Secure electronic payment solutions provider, VeriFone Systems Inc. (NYSE: PAY) announced fiscal first-quarter results late on Tuesday which showed both earnings and revenue edging past Street’s estimates, thanks to higher margins and strong service revenue growth. Shares rallied in afterhours trading as the company swung back into profit in fiscal first quarter; however, the outlook on the full-year disappointed investors.
The Company downwardly revised its full year earnings outlook to $1.90 a share to $2.10 a share on estimated revenue of $1.8 billion to $1.83 billion from earlier guidance of earnings of $3.25 a share to $3.30 a share on revenue of $2.05 billion to $2.1 billion. However, the Company maintained its outlook on the current quarter.
For the fiscal first quarter ended January 31, the San Jose, California-based Company reported a profit of $11.8 million, or 11 cents a share, compared to a loss of $3.1 million, or 3 cents a share.

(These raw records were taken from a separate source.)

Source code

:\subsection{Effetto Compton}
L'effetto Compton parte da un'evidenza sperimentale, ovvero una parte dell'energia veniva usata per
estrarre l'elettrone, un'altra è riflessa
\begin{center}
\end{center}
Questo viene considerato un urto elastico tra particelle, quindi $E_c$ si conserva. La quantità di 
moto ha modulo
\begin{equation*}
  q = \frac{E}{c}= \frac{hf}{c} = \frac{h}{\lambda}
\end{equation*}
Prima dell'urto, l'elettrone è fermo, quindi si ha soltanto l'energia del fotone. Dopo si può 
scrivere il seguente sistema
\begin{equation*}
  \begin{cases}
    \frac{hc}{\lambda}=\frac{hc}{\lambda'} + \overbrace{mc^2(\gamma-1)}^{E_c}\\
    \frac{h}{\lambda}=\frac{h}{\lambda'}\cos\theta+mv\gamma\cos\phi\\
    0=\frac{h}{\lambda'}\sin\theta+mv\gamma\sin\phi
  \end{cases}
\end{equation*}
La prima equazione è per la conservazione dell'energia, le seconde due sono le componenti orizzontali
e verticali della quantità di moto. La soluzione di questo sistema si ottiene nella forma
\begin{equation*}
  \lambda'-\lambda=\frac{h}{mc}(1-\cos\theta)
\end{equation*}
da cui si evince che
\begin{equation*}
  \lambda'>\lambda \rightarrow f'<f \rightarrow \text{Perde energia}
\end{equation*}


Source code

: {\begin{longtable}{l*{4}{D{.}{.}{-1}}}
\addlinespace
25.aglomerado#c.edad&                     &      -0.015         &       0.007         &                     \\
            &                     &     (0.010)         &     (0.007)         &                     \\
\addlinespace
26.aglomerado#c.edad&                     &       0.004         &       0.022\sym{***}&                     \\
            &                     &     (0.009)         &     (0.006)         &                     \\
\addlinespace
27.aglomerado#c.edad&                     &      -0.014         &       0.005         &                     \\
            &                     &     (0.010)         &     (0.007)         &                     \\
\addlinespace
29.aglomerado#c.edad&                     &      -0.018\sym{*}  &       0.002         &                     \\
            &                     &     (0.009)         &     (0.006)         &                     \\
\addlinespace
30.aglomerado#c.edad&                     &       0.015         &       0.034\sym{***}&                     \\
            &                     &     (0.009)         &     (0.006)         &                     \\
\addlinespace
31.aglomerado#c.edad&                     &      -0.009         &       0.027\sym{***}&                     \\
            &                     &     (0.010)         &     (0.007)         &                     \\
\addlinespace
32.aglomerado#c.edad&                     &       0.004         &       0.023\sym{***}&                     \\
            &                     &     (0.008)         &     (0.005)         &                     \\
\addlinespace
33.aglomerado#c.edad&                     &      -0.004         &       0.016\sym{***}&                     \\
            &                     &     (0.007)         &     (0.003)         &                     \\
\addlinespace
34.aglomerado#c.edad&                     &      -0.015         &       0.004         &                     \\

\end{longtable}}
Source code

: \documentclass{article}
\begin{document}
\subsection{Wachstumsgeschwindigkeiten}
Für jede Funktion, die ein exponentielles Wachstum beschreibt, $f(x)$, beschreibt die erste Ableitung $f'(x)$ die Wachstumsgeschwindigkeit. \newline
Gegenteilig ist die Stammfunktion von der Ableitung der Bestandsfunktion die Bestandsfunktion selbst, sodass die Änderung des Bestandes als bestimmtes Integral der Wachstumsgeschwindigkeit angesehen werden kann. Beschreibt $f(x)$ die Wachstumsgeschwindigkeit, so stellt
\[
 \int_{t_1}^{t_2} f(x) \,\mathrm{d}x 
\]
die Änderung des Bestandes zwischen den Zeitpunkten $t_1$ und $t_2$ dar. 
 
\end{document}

Stripping out one-time items such as stock-based compensation, acquisition related and restructuring costs and some other charges, adjusted earnings or non-GAAP earnings came at 51 cents a share compared to 58 cents, in the year earlier quarter.
Revenue during the period rose 2.2% to $428.7 million but after adjusting deferred settlements, revenue only increased by 1% to $429.7 million.
Analysts’ consensus estimate was for earnings of 48 cents a share on revenue of $426 million.
The quarter one adjusted results also bettered company’s own previous guidance. Earlier in January, the company provided earnings guidance of 47 cents to 50 cents a share on adjusted revenue of $425 million to $430 million.
Gross margin improved to 40.1% from 37.3%, in the same period of last fiscal.
While revenue from the services segment climbed 38%, revenue from products, which accounts for the most part of company’s total revenue, declined 9.9%.
Shares rallied almost 4.50% in afterhours trading.